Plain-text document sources
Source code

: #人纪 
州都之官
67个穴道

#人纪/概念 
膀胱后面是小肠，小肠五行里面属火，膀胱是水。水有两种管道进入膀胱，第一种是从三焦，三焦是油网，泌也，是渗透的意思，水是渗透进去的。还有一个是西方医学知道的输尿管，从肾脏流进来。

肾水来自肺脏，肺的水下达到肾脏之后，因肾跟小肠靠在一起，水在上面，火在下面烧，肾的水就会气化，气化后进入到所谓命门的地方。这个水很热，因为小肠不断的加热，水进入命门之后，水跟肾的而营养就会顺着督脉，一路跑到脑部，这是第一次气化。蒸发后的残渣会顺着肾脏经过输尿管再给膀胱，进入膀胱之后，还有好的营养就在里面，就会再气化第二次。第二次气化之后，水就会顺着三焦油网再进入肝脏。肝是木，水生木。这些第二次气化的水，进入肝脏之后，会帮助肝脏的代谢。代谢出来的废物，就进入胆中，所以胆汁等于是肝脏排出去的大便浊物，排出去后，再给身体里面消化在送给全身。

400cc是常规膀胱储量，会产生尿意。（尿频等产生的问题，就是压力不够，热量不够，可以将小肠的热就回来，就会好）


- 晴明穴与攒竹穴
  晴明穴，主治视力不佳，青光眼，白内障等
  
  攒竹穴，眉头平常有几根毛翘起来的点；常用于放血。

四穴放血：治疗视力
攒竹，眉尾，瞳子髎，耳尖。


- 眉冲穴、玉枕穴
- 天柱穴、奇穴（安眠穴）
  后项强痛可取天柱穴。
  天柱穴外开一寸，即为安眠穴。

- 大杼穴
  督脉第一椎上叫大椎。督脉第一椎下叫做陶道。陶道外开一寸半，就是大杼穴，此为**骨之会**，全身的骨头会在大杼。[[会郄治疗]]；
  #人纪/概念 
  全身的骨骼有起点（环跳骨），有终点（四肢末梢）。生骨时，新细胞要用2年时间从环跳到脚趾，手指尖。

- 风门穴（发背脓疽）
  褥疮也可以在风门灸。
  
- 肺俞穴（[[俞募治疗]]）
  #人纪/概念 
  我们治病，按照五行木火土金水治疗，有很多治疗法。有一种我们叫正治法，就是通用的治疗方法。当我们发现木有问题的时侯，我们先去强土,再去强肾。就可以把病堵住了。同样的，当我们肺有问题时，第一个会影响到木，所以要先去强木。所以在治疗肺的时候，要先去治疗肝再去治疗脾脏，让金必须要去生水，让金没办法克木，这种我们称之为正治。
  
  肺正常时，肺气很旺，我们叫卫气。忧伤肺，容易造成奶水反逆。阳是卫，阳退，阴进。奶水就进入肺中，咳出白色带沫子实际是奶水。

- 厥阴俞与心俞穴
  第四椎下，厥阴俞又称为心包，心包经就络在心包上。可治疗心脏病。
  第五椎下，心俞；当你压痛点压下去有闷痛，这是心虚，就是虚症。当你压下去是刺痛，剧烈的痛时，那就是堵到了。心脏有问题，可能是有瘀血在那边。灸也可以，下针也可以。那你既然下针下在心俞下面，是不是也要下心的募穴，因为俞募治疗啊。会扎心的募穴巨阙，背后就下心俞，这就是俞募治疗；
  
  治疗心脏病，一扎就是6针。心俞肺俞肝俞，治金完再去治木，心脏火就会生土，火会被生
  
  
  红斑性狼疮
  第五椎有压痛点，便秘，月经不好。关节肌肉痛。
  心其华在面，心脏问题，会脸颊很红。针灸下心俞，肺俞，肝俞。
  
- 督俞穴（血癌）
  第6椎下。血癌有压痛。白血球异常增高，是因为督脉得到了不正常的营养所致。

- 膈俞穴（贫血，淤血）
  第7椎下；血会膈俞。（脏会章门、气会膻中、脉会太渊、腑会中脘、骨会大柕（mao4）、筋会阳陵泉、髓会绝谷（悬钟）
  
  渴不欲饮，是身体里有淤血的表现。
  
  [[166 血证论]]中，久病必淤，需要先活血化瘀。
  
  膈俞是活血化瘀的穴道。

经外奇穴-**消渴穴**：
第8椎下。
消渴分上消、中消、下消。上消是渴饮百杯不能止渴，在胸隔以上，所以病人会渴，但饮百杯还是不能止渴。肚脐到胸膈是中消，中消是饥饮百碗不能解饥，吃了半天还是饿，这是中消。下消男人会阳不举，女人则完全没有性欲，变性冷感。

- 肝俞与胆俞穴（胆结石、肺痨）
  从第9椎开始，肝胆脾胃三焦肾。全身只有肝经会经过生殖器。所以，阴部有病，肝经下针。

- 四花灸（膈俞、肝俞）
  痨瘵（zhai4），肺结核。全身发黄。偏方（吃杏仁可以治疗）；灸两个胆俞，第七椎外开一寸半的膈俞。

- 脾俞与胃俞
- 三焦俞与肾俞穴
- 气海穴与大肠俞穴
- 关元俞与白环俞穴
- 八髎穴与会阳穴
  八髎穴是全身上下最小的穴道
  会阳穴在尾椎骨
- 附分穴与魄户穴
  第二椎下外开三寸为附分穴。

...

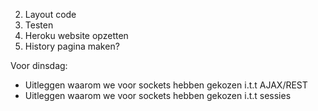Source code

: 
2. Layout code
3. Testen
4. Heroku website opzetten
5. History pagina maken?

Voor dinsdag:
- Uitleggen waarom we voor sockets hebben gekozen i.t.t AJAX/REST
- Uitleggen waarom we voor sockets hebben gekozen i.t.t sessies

What is needed
Within the entries, determine the count of lines containing the string "hebben" and output it alone.

Task solution
2